In Bitcoin, a smart contract is simply a set of rules that define how and when coins can be spent. These rules are written in a simple scripting language and executed by the network when a transaction is validated.
Instead of thinking of contracts as big programs, it helps to think of them as locking scripts.
Each UTXO has:
- A locking script: A small program that says what must be true to spend the coins.
- An unlocking script: Data that proves those conditions are met.
Bitcoin’s scripting language is stack based and uses op codes (operation codes) like building blocks. Some examples:
- OP_DUP duplicates the top item on the stack.
- OP_HASH160 hashes data.
- OP_EQUALVERIFY checks equality and fails if it does not match.

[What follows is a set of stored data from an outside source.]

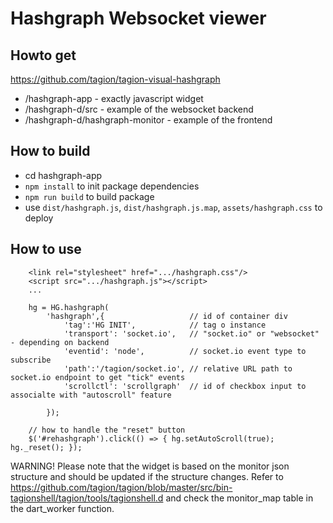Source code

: # Hashgraph Websocket viewer

## Howto get

https://github.com/tagion/tagion-visual-hashgraph

* /hashgraph-app - exactly javascript widget
* /hashgraph-d/src - example of the websocket backend
* /hashgraph-d/hashgraph-monitor - example of the frontend

## How to build

- cd hashgraph-app 
- `npm install` to init package dependencies
- `npm run build` to build package
- use `dist/hashgraph.js`, `dist/hashgraph.js.map`, `assets/hashgraph.css` to deploy

## How to use

```
    <link rel="stylesheet" href=".../hashgraph.css"/>
    <script src=".../hashgraph.js"></script>
    ...

    hg = HG.hashgraph(
        'hashgraph',{                   // id of container div
            'tag':'HG INIT',            // tag o instance
            'transport': 'socket.io',   // "socket.io" or "websocket" - depending on backend
            'eventid': 'node',          // socket.io event type to subscribe
            'path':'/tagion/socket.io', // relative URL path to socket.io endpoint to get "tick" events
            'scrollctl': 'scrollgraph'  // id of checkbox input to associalte with "autoscroll" feature

        });

    // how to handle the "reset" button
    $('#rehashgraph').click(() => { hg.setAutoScroll(true); hg._reset(); });

```

WARNING!  Please note that the widget is based on the monitor json structure and should be updated if the structure changes. Refer to  https://github.com/tagion/tagion/blob/master/src/bin-tagionshell/tagion/tools/tagionshell.d and check the monitor\_map table in the dart\_worker function.
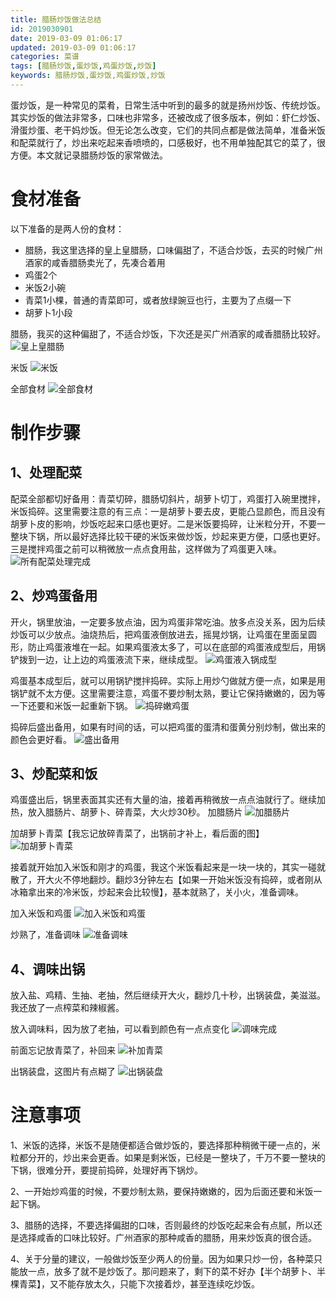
 ```yaml
---
title: 腊肠炒饭做法总结
id: 2019030901
date: 2019-03-09 01:06:17
updated: 2019-03-09 01:06:17
categories: 菜谱
tags: [腊肠炒饭,蛋炒饭,鸡蛋炒饭,炒饭]
keywords: 腊肠炒饭,蛋炒饭,鸡蛋炒饭,炒饭
---
```



蛋炒饭，是一种常见的菜肴，日常生活中听到的最多的就是扬州炒饭、传统炒饭。其实炒饭的做法非常多，口味也非常多，还被改成了很多版本，例如：虾仁炒饭、滑蛋炒蛋、老干妈炒饭。但无论怎么改变，它们的共同点都是做法简单，准备米饭和配菜就行了，炒出来吃起来香喷喷的，口感极好，也不用单独配其它的菜了，很方便。本文就记录腊肠炒饭的家常做法。


<!-- more -->


# 食材准备


以下准备的是两人份的食材：

- 腊肠，我这里选择的皇上皇腊肠，口味偏甜了，不适合炒饭，去买的时候广州酒家的咸香腊肠卖光了，先凑合着用
- 鸡蛋2个
- 米饭2小碗
- 青菜1小棵，普通的青菜即可，或者放绿豌豆也行，主要为了点缀一下
- 胡萝卜1小段

腊肠，我买的这种偏甜了，不适合炒饭，下次还是买广州酒家的咸香腊肠比较好。
![皇上皇腊肠](https://raw.githubusercontent.com/iplaypi/img-playpi/master/img/old/b7f2e3a3gy1g0wn7ix32qj229s29s7wi.jpg "皇上皇腊肠")

米饭
![米饭](https://raw.githubusercontent.com/iplaypi/img-playpi/master/img/old/b7f2e3a3gy1g0wn80ipw8j229s29skjl.jpg "米饭")

全部食材
![全部食材](https://raw.githubusercontent.com/iplaypi/img-playpi/master/img/old/b7f2e3a3gy1g0wn8yzvcyj229s29shdu.jpg "全部食材")


# 制作步骤


## 1、处理配菜

配菜全部都切好备用：青菜切碎，腊肠切斜片，胡萝卜切丁，鸡蛋打入碗里搅拌，米饭捣碎。这里需要注意的有三点：一是胡萝卜要去皮，更能凸显颜色，而且没有胡萝卜皮的影响，炒饭吃起来口感也更好。二是米饭要捣碎，让米粒分开，不要一整块下锅，所以最好选择比较干硬的米饭来做炒饭，炒起来更方便，口感也更好。三是搅拌鸡蛋之前可以稍微放一点点食用盐，这样做为了鸡蛋更入味。
![所有配菜处理完成](https://raw.githubusercontent.com/iplaypi/img-playpi/master/img/old/b7f2e3a3gy1g0wn9b6cd2j229s29sb2a.jpg "所有配菜处理完成")

## 2、炒鸡蛋备用

开火，锅里放油，一定要多放点油，因为鸡蛋非常吃油。放多点没关系，因为后续炒饭可以少放点。油烧热后，把鸡蛋液倒放进去，摇晃炒锅，让鸡蛋在里面呈圆形，防止鸡蛋液堆在一起。如果鸡蛋液太多了，可以在底部的鸡蛋液成型后，用锅铲拨到一边，让上边的鸡蛋液流下来，继续成型。
![鸡蛋液入锅成型](https://raw.githubusercontent.com/iplaypi/img-playpi/master/img/old/b7f2e3a3gy1g0wn9xwk8jj229s29s1ky.jpg "鸡蛋液入锅成型")

鸡蛋基本成型后，就可以用锅铲搅拌捣碎。实际上用炒勺做就方便一点，如果是用锅铲就不太方便。这里需要注意，鸡蛋不要炒制太熟，要让它保持嫩嫩的，因为等一下还要和米饭一起重新下锅。
![捣碎嫩鸡蛋](https://raw.githubusercontent.com/iplaypi/img-playpi/master/img/old/b7f2e3a3gy1g0wna3znwnj229s29sb2a.jpg "捣碎嫩鸡蛋")

捣碎后盛出备用，如果有时间的话，可以把鸡蛋的蛋清和蛋黄分别炒制，做出来的颜色会更好看。
![盛出备用](https://raw.githubusercontent.com/iplaypi/img-playpi/master/img/old/b7f2e3a3gy1g0wna81hkqj229s29sx6p.jpg "盛出备用")

## 3、炒配菜和饭

鸡蛋盛出后，锅里表面其实还有大量的油，接着再稍微放一点点油就行了。继续加热，放入腊肠片、胡萝卜、碎青菜，大火炒30秒。
加腊肠片
![加腊肠片](https://raw.githubusercontent.com/iplaypi/img-playpi/master/img/old/b7f2e3a3gy1g0wnbf5yncj229s29shdu.jpg "加腊肠片")

加胡萝卜青菜【我忘记放碎青菜了，出锅前才补上，看后面的图】
![加胡萝卜青菜](https://raw.githubusercontent.com/iplaypi/img-playpi/master/img/old/b7f2e3a3gy1g0wnbjhtc3j229s29s4qq.jpg "加胡萝卜青菜")

接着就开始加入米饭和刚才的鸡蛋，我这个米饭看起来是一块一块的，其实一碰就散了，开大火不停地翻炒。翻炒3分钟左右【如果一开始米饭没有捣碎，或者刚从冰箱拿出来的冷米饭，炒起来会比较慢】，基本就熟了，关小火，准备调味。

加入米饭和鸡蛋
![加入米饭和鸡蛋](https://raw.githubusercontent.com/iplaypi/img-playpi/master/img/old/b7f2e3a3gy1g0wnbopeilj229s29s1ky.jpg "加入米饭和鸡蛋")

炒熟了，准备调味
![准备调味](https://raw.githubusercontent.com/iplaypi/img-playpi/master/img/old/b7f2e3a3gy1g0wnbti2c7j229s29sb2a.jpg "准备调味")

## 4、调味出锅

放入盐、鸡精、生抽、老抽，然后继续开大火，翻炒几十秒，出锅装盘，美滋滋。我还放了一点榨菜和辣椒酱。

放入调味料，因为放了老抽，可以看到颜色有一点点变化
![调味完成](https://raw.githubusercontent.com/iplaypi/img-playpi/master/img/old/b7f2e3a3gy1g0wnc0a62gj229s29shdu.jpg "调味完成")

前面忘记放青菜了，补回来
![补加青菜](https://raw.githubusercontent.com/iplaypi/img-playpi/master/img/old/b7f2e3a3gy1g0wngewbgvj229s29shdu.jpg "补加青菜")

出锅装盘，这图片有点糊了
![出锅装盘](https://raw.githubusercontent.com/iplaypi/img-playpi/master/img/old/b7f2e3a3gy1g0wnc81e80j229s29s1ky.jpg "出锅装盘")

# 注意事项

1、米饭的选择，米饭不是随便都适合做炒饭的，要选择那种稍微干硬一点的，米粒都分开的，炒出来会更香。如果是剩米饭，已经是一整块了，千万不要一整块的下锅，很难分开，要提前捣碎，处理好再下锅炒。

2、一开始炒鸡蛋的时候，不要炒制太熟，要保持嫩嫩的，因为后面还要和米饭一起下锅。

3、腊肠的选择，不要选择偏甜的口味，否则最终的炒饭吃起来会有点腻，所以还是选择咸香的口味比较好。广州酒家的那种咸香的腊肠，用来炒饭真的很合适。

4、关于分量的建议，一般做炒饭至少两人的份量。因为如果只炒一份，各种菜只能放一点，放多了就不是炒饭了。那问题来了，剩下的菜不好办【半个胡萝卜、半棵青菜】，又不能存放太久，只能下次接着炒，甚至连续吃炒饭。

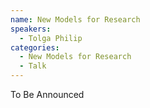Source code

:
 ```yaml
---
name: New Models for Research
speakers:
  - Tolga Philip
categories:
  - New Models for Research
  - Talk
---
```


To Be Announced
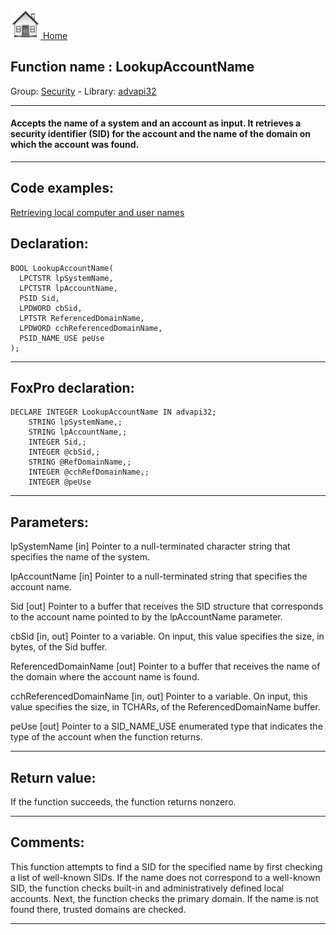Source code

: [<img src="../../images/home.png"> Home ](https://github.com/VFPX/Win32API)  

## Function name : LookupAccountName
Group: [Security](../../functions_group.md#Security)  -  Library: [advapi32](../../Libraries.md#advapi32)  
***  


#### Accepts the name of a system and an account as input. It retrieves a security identifier (SID) for the account and the name of the domain on which the account was found.

***  


## Code examples:
[Retrieving local computer and user names](../../samples/sample_041.md)  

## Declaration:
```foxpro  
BOOL LookupAccountName(
  LPCTSTR lpSystemName,
  LPCTSTR lpAccountName,
  PSID Sid,
  LPDWORD cbSid,
  LPTSTR ReferencedDomainName,
  LPDWORD cchReferencedDomainName,
  PSID_NAME_USE peUse
);  
```  
***  


## FoxPro declaration:
```foxpro  
DECLARE INTEGER LookupAccountName IN advapi32;
	STRING lpSystemName,;
	STRING lpAccountName,;
	INTEGER Sid,;
	INTEGER @cbSid,;
	STRING @RefDomainName,;
	INTEGER @cchRefDomainName,;
	INTEGER @peUse  
```  
***  


## Parameters:
lpSystemName 
[in] Pointer to a null-terminated character string that specifies the name of the system.

lpAccountName 
[in] Pointer to a null-terminated string that specifies the account name.

Sid 
[out] Pointer to a buffer that receives the SID structure that corresponds to the account name pointed to by the lpAccountName parameter.

cbSid 
[in, out] Pointer to a variable. On input, this value specifies the size, in bytes, of the Sid buffer.

ReferencedDomainName 
[out] Pointer to a buffer that receives the name of the domain where the account name is found.

cchReferencedDomainName 
[in, out] Pointer to a variable. On input, this value specifies the size, in TCHARs, of the ReferencedDomainName buffer.

peUse 
[out] Pointer to a SID_NAME_USE enumerated type that indicates the type of the account when the function returns.  
***  


## Return value:
If the function succeeds, the function returns nonzero.  
***  


## Comments:
This function attempts to find a SID for the specified name by first checking a list of well-known SIDs. If the name does not correspond to a well-known SID, the function checks built-in and administratively defined local accounts. Next, the function checks the primary domain. If the name is not found there, trusted domains are checked.  
  
***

- OP_CHECKSIG verifies a digital signature.
A standard “pay to public key hash” script, which is what most simple payments use, is a smart contract that says:
- To spend these coins, you must provide a valid signature that matches this public key hash.
More advanced scripts can:
- Require signatures from multiple parties (multisig).
- Enforce time locks, so coins cannot be spent before or after a certain block height or time.
- Use complex conditions that combine different checks.
On scalable implementations of Bitcoin, developers can leverage these primitives to build powerful on-chain applications, all while staying inside the basic Bitcoin transaction model.
So, in Bitcoin, smart contracts are not separate programs living on another layer. They are part of the core transaction logic, evaluated by nodes whenever a transaction is processed. This keeps contracts close to the money itself and backed by the same proof of work security.